Lutte contre l'ambroisie Des premiers résultats encourageants

Afp

GRENOBLE (Isère), 01 août 2013 (AFP) - De premières analyses portant sur l'efficacité des méthodes de lutte contre l'ambroisie, plante allergisante, dans une commune pilote de l'Isère ont montré des résultats « encourageants », a indiqué jeudi l'Observatoire des ambroisies lors d'une conférence de presse.

La quantité de pollen d'ambroisie émise dans la commune pilote d'Estrablin (Isère), durant l'été 2012, a été divisée par trois par rapport à une commune « non gérée », a ainsi annoncé l'Observatoire de lutte contre les ambroisies, dirigé par l'INRA (Institut national de recherche agronomique).

Durant plusieurs mois, la commune a effectué une campagne de sensibilisation auprès des agriculteurs et des particuliers afin qu'ils effectuent les traitements nécessaires (mécaniques ou chimiques) avant la pollinisation de cette plante particulièrement invasive. « Ces analyses prouvent que le travail de lutte est efficace », a indiqué Quentin Martinez, ingénieur à l'INRA, précisant qu'aucune mesure dans ce domaine n'avait jusqu'ici été effectuée. Les seuils restent toutefois au-dessus des taux de tolérés par les personnes allergiques, a reconnu le responsable de l'étude.

La région Rhône-Alpes, la plus touchée de France, compte entre 10 et 12 % de sa population allergique à cette plante qui ne cesse de proliférer et s'étend également à la Bretagne, au Poitou-Charentes ou encore la Bourgogne...

« Le traitement d'un malade coûte 150 euros par an », a relevé le député UMP de l'Isère et maire de Crémieu (Isère) Alain Moyne-Bressand, qui a déposé en avril une proposition de loi visant à renforcer la lutte sur le territoire national.

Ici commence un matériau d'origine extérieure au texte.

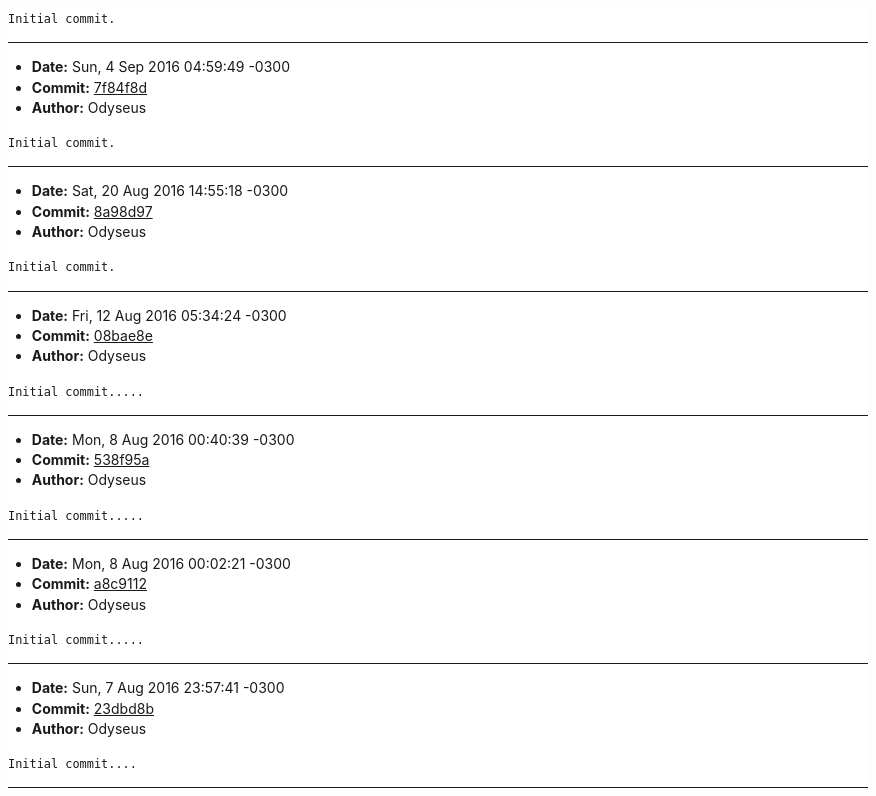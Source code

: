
 ```
Initial commit.

```

***

- **Date:** Sun, 4 Sep 2016 04:59:49 -0300
- **Commit:** [7f84f8d](https://github.com/Odyseus/CinnamonTools/commit/7f84f8d)
- **Author:** Odyseus

```
Initial commit.

```

***

- **Date:** Sat, 20 Aug 2016 14:55:18 -0300
- **Commit:** [8a98d97](https://github.com/Odyseus/CinnamonTools/commit/8a98d97)
- **Author:** Odyseus

```
Initial commit.

```

***

- **Date:** Fri, 12 Aug 2016 05:34:24 -0300
- **Commit:** [08bae8e](https://github.com/Odyseus/CinnamonTools/commit/08bae8e)
- **Author:** Odyseus

```
Initial commit.....

```

***

- **Date:** Mon, 8 Aug 2016 00:40:39 -0300
- **Commit:** [538f95a](https://github.com/Odyseus/CinnamonTools/commit/538f95a)
- **Author:** Odyseus

```
Initial commit.....

```

***

- **Date:** Mon, 8 Aug 2016 00:02:21 -0300
- **Commit:** [a8c9112](https://github.com/Odyseus/CinnamonTools/commit/a8c9112)
- **Author:** Odyseus

```
Initial commit.....

```

***

- **Date:** Sun, 7 Aug 2016 23:57:41 -0300
- **Commit:** [23dbd8b](https://github.com/Odyseus/CinnamonTools/commit/23dbd8b)
- **Author:** Odyseus

```
Initial commit....

```

***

Fauchage, arrachage ou désherbage chimique, les solutions pour diminuer la prolifération de la plante existent, mais demandent des actions concertées sur le long terme alors que les plantes peuvent rester viables plus de dix ans dans les sols, ont souligné les professionnels présents.

L'étude, qui a été reconduite cet été à Estrablin et étendue à l'agglomération de Valence, prévoit de mesurer le coût des mesures mises en place notamment par les agriculteurs. Ces derniers ont en effet souligné le surplus de travail et les coûts « importants » que représentent ces traitements. Les pertes annuelles pour les agriculteurs provoquées par l'ambroisie dans la région sont estimées à 10 millions d'euros.